2. Description of the Related Art
LAN or network type communication cables are typically constructed of a plurality of twisted pairs (two twisted conductors), enclosed within a jacket. A typical construction is to have four twisted pairs inside of a jacket, but many other larger pair count cables are available.
Care is taken to construct these cables in a manner to prevent cross talk with adjacent cables. For example, in a typical installation, many LAN cables may be arranged next to one another, and signals in the pairs from a first cable may cause interference or crosstalk with another pair in an adjacent LAN cable. In order to prevent this, the lay length or twist rate of the pairs in a cable are varied differently from one another. Additionally, when pairs in adjacent cables are running parallel to one another the cross talk can be increased so the pairs within a cable are twisted around one another (helically or SZ stranding) to further decrease interference.
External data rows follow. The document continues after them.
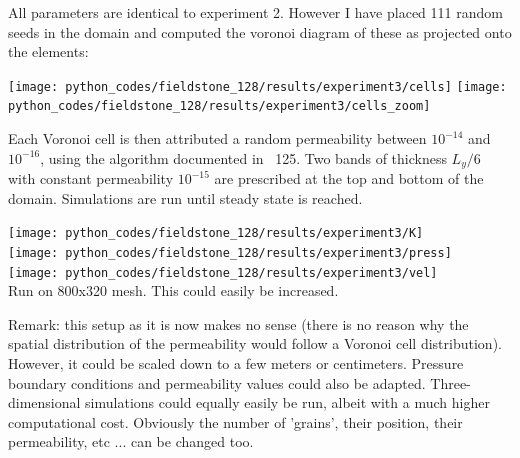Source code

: All parameters are identical to experiment 2. However I have placed
111 random seeds in the domain and computed the voronoi diagram of these 
as projected onto the elements:

\begin{center}
\texttt{[image: python\_codes/fieldstone\_128/results/experiment3/cells]}
\texttt{[image: python\_codes/fieldstone\_128/results/experiment3/cells\_zoom]}
\end{center}

Each Voronoi cell is then 
attributed a random permeability between $10^{-14}$ and $10^{-16}$, 
using the algorithm documented in \stone~125.
Two bands of thickness $L_y/6$ with constant permeability $10^{-15}$ are 
prescribed at the top and bottom of the domain.
Simulations are run until steady state is reached. 

\begin{center}
\texttt{[image: python\_codes/fieldstone\_128/results/experiment3/K]}\\
\texttt{[image: python\_codes/fieldstone\_128/results/experiment3/press]}\\
\texttt{[image: python\_codes/fieldstone\_128/results/experiment3/vel]}\\
{\captionfont Run on 800x320 mesh. This could easily be increased.} 
\end{center}

Remark: this setup as it is now makes no sense (there is no reason why the 
spatial distribution of the permeability would follow a Voronoi cell 
distribution). However, it could be scaled down to a few meters or
centimeters. Pressure boundary conditions and permeability values could also be adapted.
Three-dimensional simulations could equally easily be run, albeit with a much higher
computational cost. 
Obviously the number of 'grains', their position, their permeability, etc ... can be 
changed too.


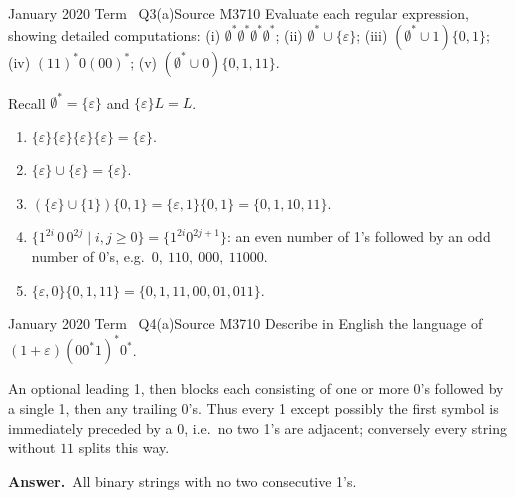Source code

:\documentclass[11pt,a4paper]{article}
\newcommand{\eps}{\varepsilon}
\newcommand{\ans}[1]{\par\smallskip\noindent\colorbox{mist}{\parbox{\dimexpr\linewidth-2\fboxsep}{\sffamily\small\textbf{\color{teal}Answer.}\ \color{ink}#1}}\par}
\begin{document}
\begin{question}{January 2020 Term \textbullet\ Q3(a)}{Source M37}{10}
Evaluate each regular expression, showing detailed computations:
(i) $\emptyset^*\emptyset^*\emptyset^*\emptyset^*$; (ii) $\emptyset^*\cup\{\eps\}$; (iii) $(\emptyset^*\cup1)\{0,1\}$; (iv) $(11)^*0(00)^*$; (v) $(\emptyset^*\cup0)\{0,1,11\}$.
\end{question}
\begin{solution}
Recall $\emptyset^*=\{\eps\}$ and $\{\eps\}L=L$.
\begin{enumerate}
\item $\{\eps\}\{\eps\}\{\eps\}\{\eps\}=\{\eps\}$.
\item $\{\eps\}\cup\{\eps\}=\{\eps\}$.
\item $(\{\eps\}\cup\{1\})\{0,1\}=\{\eps,1\}\{0,1\}=\{0,1,10,11\}$.
\item $\{1^{2i}\,0\,0^{2j}\mid i,j\ge0\}=\{1^{2i}0^{2j+1}\}$: an even number of 1's followed by an odd number of 0's, e.g.\ $0,\ 110,\ 000,\ 11000$.
\item $\{\eps,0\}\{0,1,11\}=\{0,1,11,00,01,011\}$.
\end{enumerate}
\end{solution}

\begin{question}{January 2020 Term \textbullet\ Q4(a)}{Source M37}{10}
Describe in English the language of $(1+\eps)(00^*1)^*0^*$.
\end{question}
\begin{solution}
An optional leading 1, then blocks each consisting of one or more 0's followed by a single 1, then any trailing 0's. Thus every 1 except possibly the first symbol is immediately preceded by a 0, i.e.\ no two 1's are adjacent; conversely every string without $11$ splits this way.
\ans{All binary strings with no two consecutive 1's.}
\end{solution}
\end{document}
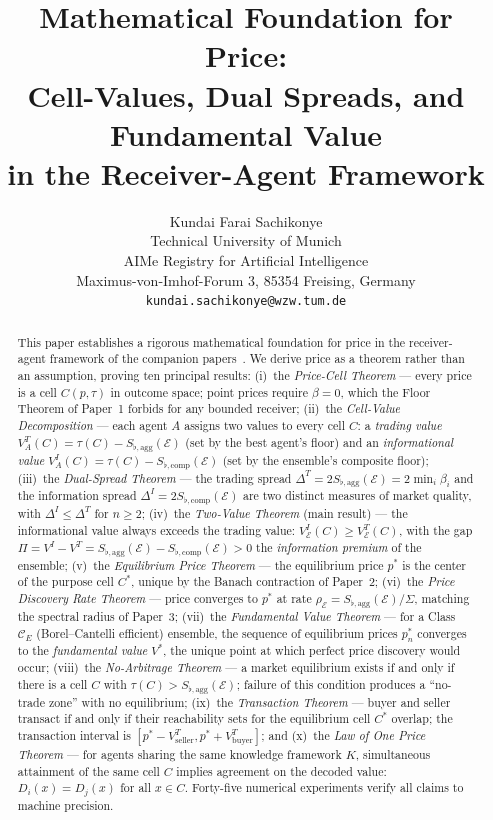 \documentclass[twocolumn,11pt,a4paper]{article}
\title{\textbf{Mathematical Foundation for Price:\\
Cell-Values, Dual Spreads, and Fundamental Value\\
in the Receiver-Agent Framework}}
\author{Kundai Farai Sachikonye\\[4pt]
\small Technical University of Munich\\
\small AIMe Registry for Artificial Intelligence\\
\small Maximus-von-Imhof-Forum 3, 85354 Freising, Germany\\
\small \texttt{kundai.sachikonye@wzw.tum.de}}
\date{}
\theoremstyle{remark}
\newcommand{\tol}{\tau}
\newcommand{\Ens}{\mathcal{E}}
\newcommand{\MidP}{p^*}                  %
\newcommand{\SpreadT}{\Delta^T}          %
\newcommand{\SpreadI}{\Delta^I}          %
\newcommand{\ValT}{V^T}                  %
\newcommand{\ValI}{V^I}                  %
\newcommand{\FV}{V^*}                    %
\newcommand{\SflatT}{S_{\flat,\mathrm{agg}}}        %
\newcommand{\SflatI}{S_{\flat,\mathrm{comp}}}       %
\newcommand{\Prem}{\Pi}                  %
\newcommand{\srad}{\rho}               %
\begin{document}
\maketitle

\begin{abstract}
\noindent
This paper establishes a rigorous mathematical foundation for price in the
receiver-agent framework of the companion
papers~\cite{sachikonye2025agents,sachikonye2025market,sachikonye2025het}.
We derive price as a theorem rather than an assumption, proving ten principal
results:
(i)~the \emph{Price-Cell Theorem} --- every price is a cell $C(p,\tol)$ in
outcome space; point prices require $\beta=0$, which the Floor Theorem of
Paper~1 forbids for any bounded receiver;
(ii)~the \emph{Cell-Value Decomposition} --- each agent $A$ assigns two
values to every cell $C$: a \emph{trading value}
$\ValT_A(C) = \tol(C) - \SflatT(\Ens)$ (set by the best agent's floor) and
an \emph{informational value}
$\ValI_A(C) = \tol(C) - \SflatI(\Ens)$ (set by the ensemble's composite
floor);
(iii)~the \emph{Dual-Spread Theorem} --- the trading spread $\SpreadT = 2
\SflatT(\Ens) = 2\min_i\beta_i$ and the information spread
$\SpreadI = 2\SflatI(\Ens)$ are two distinct measures of market quality,
with $\SpreadI \le \SpreadT$ for $n \ge 2$;
(iv)~the \emph{Two-Value Theorem} (main result) --- the informational value
always exceeds the trading value: $\ValI_\Ens(C) \ge \ValT_\Ens(C)$,
with the gap $\Prem = \ValI - \ValT = \SflatT(\Ens) - \SflatI(\Ens) > 0$
the \emph{information premium} of the ensemble;
(v)~the \emph{Equilibrium Price Theorem} --- the equilibrium price $\MidP$
is the center of the purpose cell $C^*$, unique by the Banach contraction
of Paper~2;
(vi)~the \emph{Price Discovery Rate Theorem} --- price converges to $\MidP$
at rate $\srad_\Ens = \SflatT(\Ens)/\Sigma$, matching the spectral radius
of Paper~3;
(vii)~the \emph{Fundamental Value Theorem} --- for a Class~$\mathcal{C}_E$
(Borel--Cantelli efficient) ensemble, the sequence of equilibrium prices
$\MidP_n$ converges to the \emph{fundamental value} $\FV$, the unique
point at which perfect price discovery would occur;
(viii)~the \emph{No-Arbitrage Theorem} --- a market equilibrium exists if
and only if there is a cell $C$ with $\tol(C) > \SflatT(\Ens)$; failure
of this condition produces a ``no-trade zone'' with no equilibrium;
(ix)~the \emph{Transaction Theorem} --- buyer and seller transact if and
only if their reachability sets for the equilibrium cell $C^*$ overlap;
the transaction interval is $[\MidP - \ValT_{\mathrm{seller}},
\MidP + \ValT_{\mathrm{buyer}}]$;
and
(x)~the \emph{Law of One Price Theorem} --- for agents sharing the same
knowledge framework $K$, simultaneous attainment of the same cell
$C$ implies agreement on the decoded value: $D_i(x) = D_j(x)$ for all
$x \in C$.
Forty-five numerical experiments verify all claims to machine precision.
\end{abstract}
\end{document}
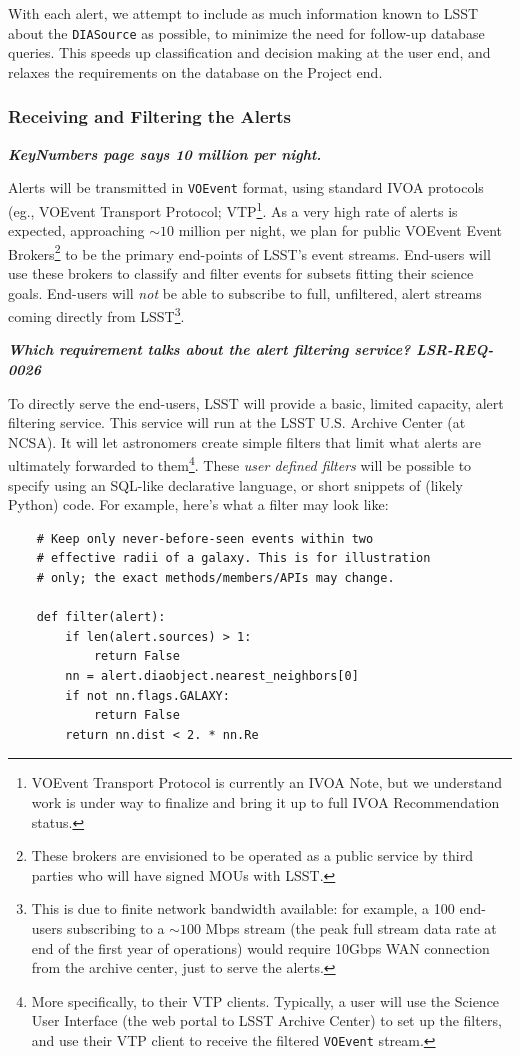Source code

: \documentclass[12pt]{article}
\newcommand{\code}[1]{\texttt{#1}}
\newcommand{\annotate}[1]{{\color{magenta}\large\textbf{\emph{#1}}}}
\newcommand{\DIASource}{\code{DIASource}\xspace}
\newcommand{\VOEvent}{\code{VOEvent}\xspace}
\newcommand{\req}[1]{\marginpar{\tiny #1}}
\begin{document}
With each alert, we attempt to include as much information known to LSST about the \DIASource as possible, to minimize the need for follow-up database queries. This speeds up classification and decision making at the user end, and relaxes the requirements on the database on the Project end.

\subsubsection{Receiving and Filtering the Alerts}
\label{sec:eventbrokers}

\annotate{KeyNumbers page says 10 million per night.}

Alerts will be transmitted in \VOEvent format, using standard IVOA protocols (eg., VOEvent Transport Protocol; VTP\footnote{VOEvent Transport Protocol is currently an IVOA Note, but we understand work is under way to finalize and bring it up to full IVOA Recommendation status.}. As a very high rate of alerts is expected, approaching $\sim 10$ million per night, we plan for public VOEvent Event Brokers\footnote{These brokers are envisioned to be operated as a public service by third parties who will have signed MOUs with LSST.} to be the primary end-points of LSST's event streams. End-users will use these brokers to classify and filter events for subsets fitting their science goals. End-users will {\em not} be able to subscribe to full, unfiltered, alert streams coming directly from LSST\footnote{This is due to finite network bandwidth available: for example, a 100 end-users subscribing to a $\sim 100$ Mbps stream (the peak full stream data rate at end of the first year of operations) would require 10Gbps WAN connection from the archive center, just to serve the alerts.}.

\annotate{Which requirement talks about the alert filtering service? LSR-REQ-0026}
\req{LSR-REQ-0026}

To directly serve the end-users, LSST will provide a basic, limited capacity, alert filtering service. This service will run at the LSST U.S. Archive Center (at NCSA). It will let astronomers create simple filters that limit what alerts are ultimately forwarded to them\footnote{More specifically, to their VTP clients. Typically, a user will use the Science User Interface (the web portal to LSST Archive Center) to set up the filters, and use their VTP client to receive the filtered \VOEvent stream.}. These {\em user defined filters} will be possible to specify using an SQL-like declarative language, or short snippets of (likely Python) code. For example, here's what a filter may look like:
\begin{verbatim}
    # Keep only never-before-seen events within two
    # effective radii of a galaxy. This is for illustration
    # only; the exact methods/members/APIs may change.

    def filter(alert):
        if len(alert.sources) > 1:
            return False
        nn = alert.diaobject.nearest_neighbors[0]
        if not nn.flags.GALAXY:
            return False
        return nn.dist < 2. * nn.Re
\end{verbatim}
\end{document}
Spacing elements can also be used so that the jacket is spaced apart from the pairs so that pairs in adjacent cables are as far away as possible.
Nevertheless, despite all of these features, in some cases, the requirements for increased bandwidth may necessitate additional protection from crosstalk. One such common type of protection is shielding. LAN cable shielding is usually in the form of a foil that is wrapped around the pairs inside the cable, under the jacket. This metal foil is usually wrapped around the assembled core of twisted pairs prior to jacketing and is constructed of suitable metals, for example aluminum.
Although the shield is effective for preventing alien crosstalk and other external signal interferences, the shield must be grounded to the connector in order to meet safety regulations. This is a time consuming step that increases the cost to install the shielded cable. One typical example requires a drain wire to be helically coiled around the shield which also increases the overall cable cost.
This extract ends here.